Russian President Vladimir Putin’s much-anticipated visit to the Crimean Peninsula and the port city of Mariupol in Ukraine’s Donbas region on Friday sent a signal to the West that he has no intention of scaling back his support for the Ukraine-Russia war.
The visit, which was the first by a Russian leader since the conflict erupted in 2014, was met with condemnation from the German government, which warned that any of its citizens who facilitated Putin’s trip would be detained upon arrival in Germany.

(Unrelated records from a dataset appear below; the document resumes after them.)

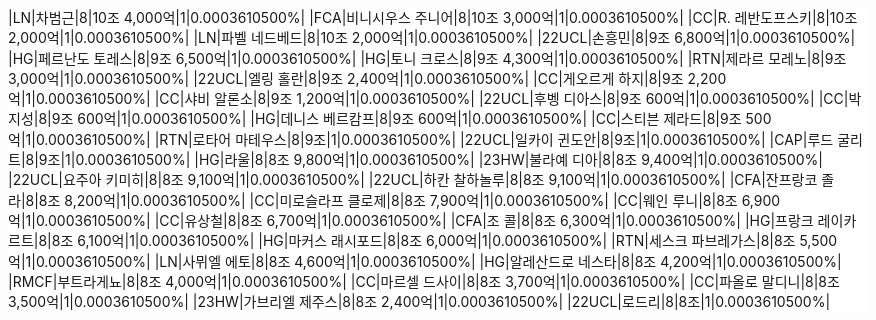 |LN|차범근|8|10조 4,000억|1|0.0003610500%|
|FCA|비니시우스 주니어|8|10조 3,000억|1|0.0003610500%|
|CC|R. 레반도프스키|8|10조 2,000억|1|0.0003610500%|
|LN|파벨 네드베드|8|10조 2,000억|1|0.0003610500%|
|22UCL|손흥민|8|9조 6,800억|1|0.0003610500%|
|HG|페르난도 토레스|8|9조 6,500억|1|0.0003610500%|
|HG|토니 크로스|8|9조 4,300억|1|0.0003610500%|
|RTN|제라르 모레노|8|9조 3,000억|1|0.0003610500%|
|22UCL|엘링 홀란|8|9조 2,400억|1|0.0003610500%|
|CC|게오르게 하지|8|9조 2,200억|1|0.0003610500%|
|CC|샤비 알론소|8|9조 1,200억|1|0.0003610500%|
|22UCL|후벵 디아스|8|9조 600억|1|0.0003610500%|
|CC|박지성|8|9조 600억|1|0.0003610500%|
|HG|데니스 베르캄프|8|9조 600억|1|0.0003610500%|
|CC|스티븐 제라드|8|9조 500억|1|0.0003610500%|
|RTN|로타어 마테우스|8|9조|1|0.0003610500%|
|22UCL|일카이 귄도안|8|9조|1|0.0003610500%|
|CAP|루드 굴리트|8|9조|1|0.0003610500%|
|HG|라울|8|8조 9,800억|1|0.0003610500%|
|23HW|불라예 디아|8|8조 9,400억|1|0.0003610500%|
|22UCL|요주아 키미히|8|8조 9,100억|1|0.0003610500%|
|22UCL|하칸 찰하놀루|8|8조 9,100억|1|0.0003610500%|
|CFA|잔프랑코 졸라|8|8조 8,200억|1|0.0003610500%|
|CC|미로슬라프 클로제|8|8조 7,900억|1|0.0003610500%|
|CC|웨인 루니|8|8조 6,900억|1|0.0003610500%|
|CC|유상철|8|8조 6,700억|1|0.0003610500%|
|CFA|조 콜|8|8조 6,300억|1|0.0003610500%|
|HG|프랑크 레이카르트|8|8조 6,100억|1|0.0003610500%|
|HG|마커스 래시포드|8|8조 6,000억|1|0.0003610500%|
|RTN|세스크 파브레가스|8|8조 5,500억|1|0.0003610500%|
|LN|사뮈엘 에토|8|8조 4,600억|1|0.0003610500%|
|HG|알레산드로 네스타|8|8조 4,200억|1|0.0003610500%|
|RMCF|부트라게뇨|8|8조 4,000억|1|0.0003610500%|
|CC|마르셀 드사이|8|8조 3,700억|1|0.0003610500%|
|CC|파올로 말디니|8|8조 3,500억|1|0.0003610500%|
|23HW|가브리엘 제주스|8|8조 2,400억|1|0.0003610500%|
|22UCL|로드리|8|8조|1|0.0003610500%|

The German Foreign Ministry’s assertion that anyone who assisted in Putin’s visit could face legal repercussions under international law was a clear indication of the West’s continued opposition to Moscow’s military intervention in Ukraine. The United States, too, has imposed economic sanctions against Russia in response to its role in the war.
Putin, however, maintained that he was in Crimea to bolster the region’s ties with Moscow, while also expressing his admiration for the bravery of the Russian-backed separatists who have been fighting Ukrainian forces in the east of the country.
His visit came amid reports that the number of civilian casualties in the war has risen significantly in recent weeks, with the United Nations estimating that over 10,000 people have been killed since the conflict began.
The Russian leader’s trip to Crimea and Mariupol is likely to further aggravate tensions between Moscow and the West, which has accused the Kremlin of stoking the conflict in Ukraine and violating international law.
The German government’s decision to threaten legal action against anyone who aided in Putin’s visit is an indication of the deep divisions between the two sides over the war.
By making a high-profile visit to Crimea and Mariupol, Putin has demonstrated that he remains firmly committed to supporting the separatist forces in Ukraine’s east, and that the West’s condemnation of the conflict will not deter him from doing so.